When I read that, I thought..I would tell someone else that exact thing...no one would blame you from walking away....but why can't I believe it for myself?!?! And I think that some of it stems from the fact that I feel blamed, and I pick up that blame and take it like it belongs to me. Guess what...it doesn't!! It is not my fault she is in the position she is in. I didn't make the choice..I am not the cause of it. Yet, down deep I think that she believes that I am. But I'm not! The thing I have to figure out, will I be able to tell this to her!?! Should I?! How would I?!

Thanks Niles for giving me more to think about!!


Brock, I don't know about you, but sometimes I feel like, in my reunion with my Bdad, that it is almost like he thinks he has done me some sort of favor by acknowledging me and reuniting. I don't know that he really feels like that on a conscious level. I think it is just the only way he knows to survive. . I've had to set some strict boundaries with him. He hasn't really dealt well with that. He's definitely more passive with his manipulation tactics than your Bmom. Sometimes it feels like he is saying to me, "You know, daughter, I didn't have to accept you back into my life. I abandoned you the first time because your existence was a problem for me. If you become a problem, I can do it again. So, you do what I want, be what I want you to be, give me what I need from you, take what I give you, and don't ask me for anything in return, expect me to be responsible for myself, much less expect me to be accountable for my actions.
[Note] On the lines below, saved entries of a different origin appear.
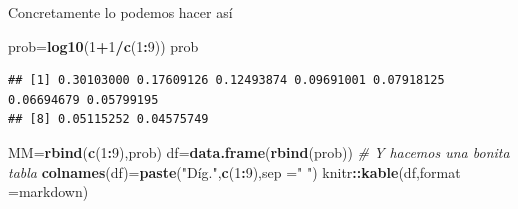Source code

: \documentclass[
]{article}
\newenvironment{Shaded}{\begin{snugshade}}{\end{snugshade}}
\newcommand{\CommentTok}[1]{\textcolor[rgb]{0.56,0.35,0.01}{\textit{#1}}}
\newcommand{\DataTypeTok}[1]{\textcolor[rgb]{0.13,0.29,0.53}{#1}}
\newcommand{\DecValTok}[1]{\textcolor[rgb]{0.00,0.00,0.81}{#1}}
\newcommand{\KeywordTok}[1]{\textcolor[rgb]{0.13,0.29,0.53}{\textbf{#1}}}
\newcommand{\NormalTok}[1]{#1}
\newcommand{\OperatorTok}[1]{\textcolor[rgb]{0.81,0.36,0.00}{\textbf{#1}}}
\newcommand{\StringTok}[1]{\textcolor[rgb]{0.31,0.60,0.02}{#1}}
\begin{document}
Concretamente lo podemos hacer así

\begin{Shaded}
\begin{Highlighting}[]
\NormalTok{prob=}\KeywordTok{log10}\NormalTok{(}\DecValTok{1}\OperatorTok{+}\DecValTok{1}\OperatorTok{/}\KeywordTok{c}\NormalTok{(}\DecValTok{1}\OperatorTok{:}\DecValTok{9}\NormalTok{))}
\NormalTok{prob}
\end{Highlighting}
\end{Shaded}

\begin{verbatim}
## [1] 0.30103000 0.17609126 0.12493874 0.09691001 0.07918125 0.06694679 0.05799195
## [8] 0.05115252 0.04575749
\end{verbatim}

\begin{Shaded}
\begin{Highlighting}[]
\NormalTok{MM=}\KeywordTok{rbind}\NormalTok{(}\KeywordTok{c}\NormalTok{(}\DecValTok{1}\OperatorTok{:}\DecValTok{9}\NormalTok{),prob)}
\NormalTok{df=}\KeywordTok{data.frame}\NormalTok{(}\KeywordTok{rbind}\NormalTok{(prob))}
\CommentTok{\# Y hacemos una bonita tabla}
\KeywordTok{colnames}\NormalTok{(df)=}\KeywordTok{paste}\NormalTok{(}\StringTok{"Díg."}\NormalTok{,}\KeywordTok{c}\NormalTok{(}\DecValTok{1}\OperatorTok{:}\DecValTok{9}\NormalTok{),}\DataTypeTok{sep =}\StringTok{" "}\NormalTok{)}
\NormalTok{knitr}\OperatorTok{::}\KeywordTok{kable}\NormalTok{(df,}\DataTypeTok{format =}\StringTok{\textquotesingle{}markdown\textquotesingle{}}\NormalTok{)}
\end{Highlighting}
\end{Shaded}
\end{document}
Just be happy, and grateful, for what I give you, or I will abandon you again."

My wording is probably way more bluntly black and white than the situation calls for, but that is how it feels. It's a manipulation of my emotions whether intentional on his part or not. My Bdad, like your Bmom, seems to have started blaming me for the difficulties in his life. It is not my fault he made bad choices in marriage partners, etc, so I set boundaries and have backed off completely. Guess what? His problems have not gone away. They have even gotten worse. He also, I think a bit like your Bmom, tries to sabbotage the relationship, so that he can put the blame for the destruction of the relationship on me, and make himself the victim in all this.

When I've set those boundaries, I've tried very hard to clarify the reasons for my stance and help him understand that this is about respect. I have been explicit when telling him that I am not going anywhere. I am not "ending" the relationship. This is up to him, and when he wants to get to know his daughter, build a "healthy" relationship with me, and can do so without the , uhm, Bull hocky, he knows how to reach me. I will be waiting.

Unfortunately, he doesn't quite get it yet. He has tested things on several occasions, but I have hope that someday he will understand that I am not playing games. He's a smart man, just misguided, and I honestly don't think he knows how to have a "healthy" relationship with anyone. I always remind him I love him at the end of what little contact we have had over the past six months. I don't know how this would work with your Bmom, but hope it gives you some ideas. Be forwarned, it's a long, exscrutiatingly painful process, with no guarantees of the outcome, well, except you will get to keep your self-respect.

I think God puts difficult people in our lives so that he can continue to help us build our character...but...dang!...how much more work does my character need? lol

Keeping you in my prayers.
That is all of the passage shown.